What needs to be done » Every line containing "above" should be identified and copied from the data below.

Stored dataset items
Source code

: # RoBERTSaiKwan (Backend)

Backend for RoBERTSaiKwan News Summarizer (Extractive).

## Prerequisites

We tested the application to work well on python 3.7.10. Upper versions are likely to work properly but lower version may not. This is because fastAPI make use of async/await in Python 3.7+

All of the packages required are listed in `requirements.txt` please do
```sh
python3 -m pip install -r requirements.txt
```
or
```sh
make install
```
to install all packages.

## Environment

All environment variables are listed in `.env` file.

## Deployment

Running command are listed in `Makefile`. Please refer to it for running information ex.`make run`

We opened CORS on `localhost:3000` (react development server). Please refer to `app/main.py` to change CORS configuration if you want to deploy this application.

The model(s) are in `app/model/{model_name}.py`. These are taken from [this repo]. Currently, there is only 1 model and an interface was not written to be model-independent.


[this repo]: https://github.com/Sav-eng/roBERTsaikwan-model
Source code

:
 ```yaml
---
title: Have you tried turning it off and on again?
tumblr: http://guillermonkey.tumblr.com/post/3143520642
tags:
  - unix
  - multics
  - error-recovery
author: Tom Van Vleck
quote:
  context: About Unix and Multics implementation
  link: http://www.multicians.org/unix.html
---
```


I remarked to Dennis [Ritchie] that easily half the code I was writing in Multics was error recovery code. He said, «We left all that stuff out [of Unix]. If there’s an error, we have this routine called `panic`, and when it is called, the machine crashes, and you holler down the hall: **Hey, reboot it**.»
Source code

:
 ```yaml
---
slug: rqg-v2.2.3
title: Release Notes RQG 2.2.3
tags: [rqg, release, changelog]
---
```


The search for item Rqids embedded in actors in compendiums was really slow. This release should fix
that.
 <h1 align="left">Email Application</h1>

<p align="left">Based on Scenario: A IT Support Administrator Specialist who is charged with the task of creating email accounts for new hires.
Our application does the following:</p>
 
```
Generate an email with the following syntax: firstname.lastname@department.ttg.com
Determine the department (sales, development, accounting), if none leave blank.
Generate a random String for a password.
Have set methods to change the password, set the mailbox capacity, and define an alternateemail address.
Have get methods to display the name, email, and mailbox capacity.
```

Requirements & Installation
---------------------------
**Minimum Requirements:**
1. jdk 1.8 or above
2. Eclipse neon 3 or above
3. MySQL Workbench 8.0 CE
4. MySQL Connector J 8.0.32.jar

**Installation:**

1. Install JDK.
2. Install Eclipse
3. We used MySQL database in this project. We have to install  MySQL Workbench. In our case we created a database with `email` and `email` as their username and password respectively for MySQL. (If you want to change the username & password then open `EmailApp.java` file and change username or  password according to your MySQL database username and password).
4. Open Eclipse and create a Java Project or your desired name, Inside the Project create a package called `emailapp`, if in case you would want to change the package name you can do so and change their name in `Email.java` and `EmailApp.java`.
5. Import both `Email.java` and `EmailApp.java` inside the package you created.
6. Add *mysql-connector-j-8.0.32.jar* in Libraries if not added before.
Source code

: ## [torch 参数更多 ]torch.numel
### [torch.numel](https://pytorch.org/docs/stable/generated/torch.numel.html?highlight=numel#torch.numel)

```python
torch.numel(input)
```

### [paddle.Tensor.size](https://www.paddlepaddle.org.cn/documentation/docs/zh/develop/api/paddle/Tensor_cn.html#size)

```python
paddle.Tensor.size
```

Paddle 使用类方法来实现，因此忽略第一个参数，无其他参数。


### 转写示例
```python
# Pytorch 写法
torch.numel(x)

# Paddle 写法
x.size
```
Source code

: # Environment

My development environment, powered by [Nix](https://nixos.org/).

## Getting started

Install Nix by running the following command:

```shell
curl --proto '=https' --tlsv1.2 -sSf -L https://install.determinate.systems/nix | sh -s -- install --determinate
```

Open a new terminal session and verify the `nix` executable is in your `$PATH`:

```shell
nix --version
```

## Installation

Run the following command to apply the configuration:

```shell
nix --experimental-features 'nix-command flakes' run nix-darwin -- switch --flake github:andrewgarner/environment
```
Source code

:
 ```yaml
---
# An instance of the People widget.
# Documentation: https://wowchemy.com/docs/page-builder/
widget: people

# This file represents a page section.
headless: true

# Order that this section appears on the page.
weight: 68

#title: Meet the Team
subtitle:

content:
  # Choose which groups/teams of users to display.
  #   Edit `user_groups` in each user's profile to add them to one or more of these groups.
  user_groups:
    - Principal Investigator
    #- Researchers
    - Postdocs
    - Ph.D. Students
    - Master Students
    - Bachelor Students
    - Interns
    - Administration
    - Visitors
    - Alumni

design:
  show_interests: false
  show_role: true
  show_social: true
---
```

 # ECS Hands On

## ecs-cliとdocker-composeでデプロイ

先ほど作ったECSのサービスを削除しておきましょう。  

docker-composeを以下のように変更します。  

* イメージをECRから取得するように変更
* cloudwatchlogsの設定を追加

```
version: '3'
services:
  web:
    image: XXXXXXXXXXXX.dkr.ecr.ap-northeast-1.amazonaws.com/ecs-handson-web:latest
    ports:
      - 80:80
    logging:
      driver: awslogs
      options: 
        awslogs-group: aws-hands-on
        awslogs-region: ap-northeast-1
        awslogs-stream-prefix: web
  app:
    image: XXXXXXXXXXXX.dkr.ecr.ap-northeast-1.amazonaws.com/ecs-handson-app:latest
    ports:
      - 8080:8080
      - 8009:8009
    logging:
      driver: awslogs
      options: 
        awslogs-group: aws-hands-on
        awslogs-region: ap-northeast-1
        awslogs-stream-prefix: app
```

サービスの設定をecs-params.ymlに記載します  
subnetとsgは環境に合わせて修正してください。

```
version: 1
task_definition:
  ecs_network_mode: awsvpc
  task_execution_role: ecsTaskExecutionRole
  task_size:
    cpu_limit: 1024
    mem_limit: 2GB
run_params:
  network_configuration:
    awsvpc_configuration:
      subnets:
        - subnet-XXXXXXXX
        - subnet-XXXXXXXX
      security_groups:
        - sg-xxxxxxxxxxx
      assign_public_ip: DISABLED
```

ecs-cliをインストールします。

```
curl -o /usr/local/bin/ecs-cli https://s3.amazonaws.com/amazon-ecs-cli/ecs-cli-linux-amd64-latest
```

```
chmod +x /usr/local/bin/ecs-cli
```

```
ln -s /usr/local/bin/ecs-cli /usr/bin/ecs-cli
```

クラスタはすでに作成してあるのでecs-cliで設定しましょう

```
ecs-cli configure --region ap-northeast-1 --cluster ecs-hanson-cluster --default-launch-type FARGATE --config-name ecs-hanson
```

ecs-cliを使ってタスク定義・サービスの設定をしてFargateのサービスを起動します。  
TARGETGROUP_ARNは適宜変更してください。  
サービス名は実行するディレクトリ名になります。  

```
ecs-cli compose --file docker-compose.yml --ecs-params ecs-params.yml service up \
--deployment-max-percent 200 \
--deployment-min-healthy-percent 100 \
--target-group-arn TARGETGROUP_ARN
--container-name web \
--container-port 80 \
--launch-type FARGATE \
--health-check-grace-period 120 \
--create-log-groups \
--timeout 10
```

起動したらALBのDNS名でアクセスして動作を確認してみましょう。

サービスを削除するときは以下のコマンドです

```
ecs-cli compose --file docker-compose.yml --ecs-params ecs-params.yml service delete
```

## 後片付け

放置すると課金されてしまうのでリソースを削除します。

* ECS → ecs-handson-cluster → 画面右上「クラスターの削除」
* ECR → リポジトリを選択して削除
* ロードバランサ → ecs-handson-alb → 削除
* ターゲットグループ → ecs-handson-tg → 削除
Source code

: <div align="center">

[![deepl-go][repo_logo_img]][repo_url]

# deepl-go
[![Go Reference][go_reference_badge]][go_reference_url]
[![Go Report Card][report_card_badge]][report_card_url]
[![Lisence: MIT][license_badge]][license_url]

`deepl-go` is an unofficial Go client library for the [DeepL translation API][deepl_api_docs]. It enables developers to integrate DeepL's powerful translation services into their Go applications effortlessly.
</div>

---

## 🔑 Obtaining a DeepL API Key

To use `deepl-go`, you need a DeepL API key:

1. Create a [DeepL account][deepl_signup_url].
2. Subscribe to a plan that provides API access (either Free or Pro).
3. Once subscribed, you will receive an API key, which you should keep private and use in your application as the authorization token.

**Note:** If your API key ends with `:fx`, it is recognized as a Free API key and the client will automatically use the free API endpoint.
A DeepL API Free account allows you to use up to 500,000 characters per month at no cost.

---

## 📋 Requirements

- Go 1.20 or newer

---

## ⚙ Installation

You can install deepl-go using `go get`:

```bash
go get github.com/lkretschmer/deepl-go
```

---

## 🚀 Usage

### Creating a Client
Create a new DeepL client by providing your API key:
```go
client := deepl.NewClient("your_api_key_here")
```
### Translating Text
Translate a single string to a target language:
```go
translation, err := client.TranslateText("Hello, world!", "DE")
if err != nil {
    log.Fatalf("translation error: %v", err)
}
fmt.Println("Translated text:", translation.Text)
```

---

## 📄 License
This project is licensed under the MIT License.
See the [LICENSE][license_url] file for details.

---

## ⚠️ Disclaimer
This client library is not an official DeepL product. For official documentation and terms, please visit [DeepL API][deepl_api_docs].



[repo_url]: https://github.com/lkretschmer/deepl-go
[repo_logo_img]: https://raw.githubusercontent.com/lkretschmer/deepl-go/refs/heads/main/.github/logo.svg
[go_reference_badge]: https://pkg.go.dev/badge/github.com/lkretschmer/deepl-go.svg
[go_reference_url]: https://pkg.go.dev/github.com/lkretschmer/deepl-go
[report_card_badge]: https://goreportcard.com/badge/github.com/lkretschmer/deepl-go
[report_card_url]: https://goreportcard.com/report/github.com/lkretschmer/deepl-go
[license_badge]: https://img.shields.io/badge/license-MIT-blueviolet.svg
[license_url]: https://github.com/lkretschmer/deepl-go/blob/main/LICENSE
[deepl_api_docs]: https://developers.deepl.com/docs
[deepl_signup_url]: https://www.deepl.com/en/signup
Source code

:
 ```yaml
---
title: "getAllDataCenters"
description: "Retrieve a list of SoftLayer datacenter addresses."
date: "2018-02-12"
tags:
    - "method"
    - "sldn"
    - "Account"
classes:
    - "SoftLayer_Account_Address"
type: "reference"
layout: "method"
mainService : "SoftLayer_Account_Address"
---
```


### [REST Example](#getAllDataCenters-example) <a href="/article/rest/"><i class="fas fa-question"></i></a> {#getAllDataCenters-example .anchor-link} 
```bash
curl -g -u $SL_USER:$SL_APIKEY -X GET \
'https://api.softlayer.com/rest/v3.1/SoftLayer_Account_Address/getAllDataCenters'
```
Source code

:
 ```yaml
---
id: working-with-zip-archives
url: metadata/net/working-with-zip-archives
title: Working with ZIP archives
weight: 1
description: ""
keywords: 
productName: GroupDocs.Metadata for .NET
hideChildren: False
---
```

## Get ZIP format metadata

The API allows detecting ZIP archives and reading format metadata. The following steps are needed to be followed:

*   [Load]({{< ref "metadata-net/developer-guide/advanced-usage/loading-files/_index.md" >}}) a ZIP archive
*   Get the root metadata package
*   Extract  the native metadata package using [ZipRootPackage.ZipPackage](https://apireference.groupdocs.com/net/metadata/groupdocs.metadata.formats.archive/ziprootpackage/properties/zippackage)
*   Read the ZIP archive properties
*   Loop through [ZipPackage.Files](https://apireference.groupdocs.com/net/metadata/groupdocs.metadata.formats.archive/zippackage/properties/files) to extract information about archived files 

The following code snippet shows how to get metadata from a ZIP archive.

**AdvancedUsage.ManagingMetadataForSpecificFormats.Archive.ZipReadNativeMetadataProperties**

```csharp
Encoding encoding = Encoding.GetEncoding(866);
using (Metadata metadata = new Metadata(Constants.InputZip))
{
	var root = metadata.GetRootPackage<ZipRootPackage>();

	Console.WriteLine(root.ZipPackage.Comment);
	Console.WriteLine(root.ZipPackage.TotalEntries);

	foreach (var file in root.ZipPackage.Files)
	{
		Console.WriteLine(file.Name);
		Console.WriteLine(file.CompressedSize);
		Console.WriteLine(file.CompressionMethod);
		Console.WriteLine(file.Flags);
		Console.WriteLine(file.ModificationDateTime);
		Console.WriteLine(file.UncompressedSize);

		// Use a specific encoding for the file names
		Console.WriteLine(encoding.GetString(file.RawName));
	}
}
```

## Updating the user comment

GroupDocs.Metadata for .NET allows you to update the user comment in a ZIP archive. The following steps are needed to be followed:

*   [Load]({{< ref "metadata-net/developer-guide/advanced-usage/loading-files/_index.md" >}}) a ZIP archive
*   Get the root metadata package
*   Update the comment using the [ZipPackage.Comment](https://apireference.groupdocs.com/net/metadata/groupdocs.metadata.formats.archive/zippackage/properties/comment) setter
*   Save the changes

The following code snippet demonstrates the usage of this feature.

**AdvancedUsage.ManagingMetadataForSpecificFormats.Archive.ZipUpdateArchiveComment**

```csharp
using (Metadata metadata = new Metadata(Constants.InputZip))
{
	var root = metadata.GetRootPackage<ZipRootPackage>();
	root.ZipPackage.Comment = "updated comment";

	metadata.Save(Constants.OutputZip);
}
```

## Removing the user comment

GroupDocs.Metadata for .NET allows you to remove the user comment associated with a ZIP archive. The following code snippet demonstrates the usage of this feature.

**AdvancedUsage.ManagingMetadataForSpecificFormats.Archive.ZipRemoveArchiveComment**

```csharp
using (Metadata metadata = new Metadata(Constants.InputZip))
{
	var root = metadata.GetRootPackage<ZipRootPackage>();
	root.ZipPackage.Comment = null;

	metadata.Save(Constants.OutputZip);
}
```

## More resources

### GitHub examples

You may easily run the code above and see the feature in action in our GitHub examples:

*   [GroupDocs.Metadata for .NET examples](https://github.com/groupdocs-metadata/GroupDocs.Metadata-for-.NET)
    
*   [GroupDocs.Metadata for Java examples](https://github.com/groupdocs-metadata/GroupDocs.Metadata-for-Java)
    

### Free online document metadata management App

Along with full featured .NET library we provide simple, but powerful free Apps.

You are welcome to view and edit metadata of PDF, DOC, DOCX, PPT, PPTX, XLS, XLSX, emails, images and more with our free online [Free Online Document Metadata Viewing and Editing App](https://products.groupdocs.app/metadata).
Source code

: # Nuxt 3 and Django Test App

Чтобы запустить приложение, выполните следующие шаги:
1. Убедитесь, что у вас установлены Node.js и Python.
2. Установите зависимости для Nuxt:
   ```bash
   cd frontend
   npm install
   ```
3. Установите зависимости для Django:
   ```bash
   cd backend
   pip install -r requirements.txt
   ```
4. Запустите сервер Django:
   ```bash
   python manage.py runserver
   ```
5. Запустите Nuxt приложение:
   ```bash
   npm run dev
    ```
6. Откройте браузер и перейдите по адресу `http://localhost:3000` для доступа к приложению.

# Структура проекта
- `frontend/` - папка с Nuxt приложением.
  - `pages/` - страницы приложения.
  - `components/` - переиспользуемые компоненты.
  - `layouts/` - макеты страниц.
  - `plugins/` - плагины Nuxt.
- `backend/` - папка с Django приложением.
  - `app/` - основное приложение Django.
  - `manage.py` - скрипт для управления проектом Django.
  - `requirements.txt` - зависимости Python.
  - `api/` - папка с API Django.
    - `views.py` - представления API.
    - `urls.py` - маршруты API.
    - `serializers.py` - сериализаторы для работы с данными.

Answer »
1. jdk 1.8 or above
2. Eclipse neon 3 or above
You may easily run the code above and see the feature in action in our GitHub examples:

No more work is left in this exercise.